Italian billionaire businessman (born 1941)

Stefano Pessina (born 4 June 1941) is an Italian-Monegasque billionaire businessman; he was the executive chairman of Walgreens Boots Alliance until its acquisition by Sycamore Partners in 2025.

==Early life==
Pessina was born in Pescara and grew up between Milan, Como, and Naples. He graduated from the Polytechnic University of Milan in nuclear engineering before starting his career in academia and later joining market research firm ACNielsen in Milan. He wanted to be a nuclear physicist but was discouraged by the tumultuous political climate of the 1970s.

==Career==
In 1977, Pessina took over his family's pharmaceutical wholesaler in Naples, founding Alleanza Farmaceutica. Following the merger with Ornella Barra's Di Farma, they founded Alleanza Salute (1986), which then became Alliance Santé (1988), a Franco-Italian pharmaceutical wholesale group. In 1997, it merged with UniChem to become Alliance UniChem.

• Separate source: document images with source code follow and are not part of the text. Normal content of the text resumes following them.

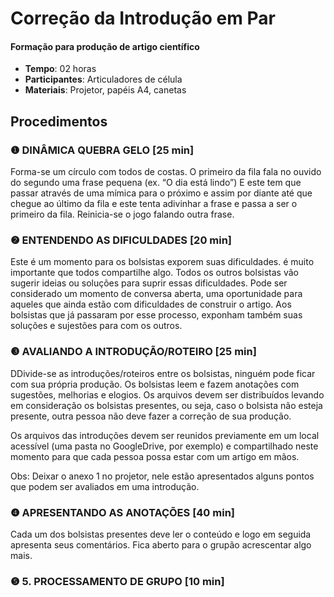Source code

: # Correção da Introdução em Par
#### Formação para produção de artigo científico


- **Tempo**: 02 horas
- **Participantes**:  Articuladores de célula
- **Materiais**: Projetor, papéis A4, canetas

## Procedimentos

### ❶ DINÂMICA QUEBRA GELO [25 min]

Forma-se um círculo com todos de costas. O primeiro da fila fala no ouvido do segundo uma frase pequena (ex. “O dia está lindo”) 
E este tem que passar através de uma mímica para o próximo e assim por diante até que chegue ao último da fila 
e este tenta adivinhar a frase e passa a ser o primeiro da fila. Reinicia-se o jogo falando outra frase.

### ❷ ENTENDENDO AS DIFICULDADES [20 min]
Este é um momento para os bolsistas exporem suas dificuldades. é muito importante que todos compartilhe algo. 
Todos os outros bolsistas vão sugerir ideias ou soluções para suprir essas dificuldades. 
Pode ser considerado um momento de conversa aberta, uma oportunidade para aqueles que ainda estão com dificuldades de construir o artigo.
Aos bolsistas que já passaram por esse processo, exponham também suas soluções e sujestões para com os outros.

### ❸ AVALIANDO A INTRODUÇÃO/ROTEIRO  [25 min]

DDivide-se as introduções/roteiros entre os bolsistas, ninguém pode ficar com sua própria produção. 
Os bolsistas leem e fazem anotações com sugestões, melhorias e elogios. 
Os arquivos devem ser distribuídos levando em consideração os bolsistas presentes, ou seja, caso o bolsista não esteja presente, 
outra pessoa não deve fazer a correção de sua produção. 

Os arquivos das introduções devem ser reunidos previamente em um local acessível (uma pasta no GoogleDrive, por exemplo)
e compartilhado neste momento para que cada pessoa possa estar com um artigo em mãos.

Obs: Deixar o anexo 1 no projetor, nele estão apresentados alguns pontos que podem ser avaliados em uma introdução.

### ❹ APRESENTANDO AS ANOTAÇÕES [40 min]

Cada um dos bolsistas presentes deve ler o conteúdo e logo em seguida apresenta seus comentários. 
Fica aberto para o grupão acrescentar algo mais. 

### ❺ 5. PROCESSAMENTO DE GRUPO [10 min]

From 2001 to 2004, he was its CEO. He was deputy chairman, and later chairman. The company merged with Boots in 2006 and was taken private in July 2007. Pessina was chairman of Alliance Boots from 2007 to 2014, and is executive chairman of Walgreens Boots Alliance (WBA). He is a director of the Consumer Goods Forum. In July 2020, it was announced that Pessina would step down as CEO of WBA to take a less hands on role and replace Jim Skinner as executive chairman.

==Controversies==
In a 31 January 2015 interview for The Sunday Telegraph, Pessina commented on the prospect of Britain's Labour Party winning the 2015 United Kingdom general election in May, saying "it would be a catastrophe" and describing the Labour's business policies as "not helpful", but declining to specify which policies he disliked. Labour Party figures criticized Pessina's comments, with Shadow Business Secretary Chuka Umunna responding "The British people and British businesses will draw their own conclusions when those who don't live here, don't pay tax in this country and lead firms that reportedly avoid making a fair contribution in what they pay purport to know what is in Britain’s best interest," followed by Labour Party leader Ed Miliband saying "The chairman of Boots lives in Monaco and doesn't pay British taxes ... I don't think people should take kindly to being told how to vote by someone who avoids paying his taxes." Walgreens Boots Alliance responded that Pessina's comments "have been taken out of context ... Stefano Pessina was expressing his personal views only and is not campaigning against Ed Miliband or the Labour Party."

==Personal life==
Pessina is married to Ornella Barra; she was chief operating officer, international of Walgreens Boots Alliance. He was previously married to Barbara. They had two children. According to Bloomberg Billionaires Index, Pessina's net worth was estimated at US$6.7 billion as of October 2024.

==Awards and honours==
- 2013, Grand Official of the Order of the Star of Italy.
- 2016, Special Achievements Award in Business by the National Italian American Foundation (NIAF).
- 2017, Golden Plate Award of the American Academy of Achievement.
- 2018, World Retail Hall of Fame.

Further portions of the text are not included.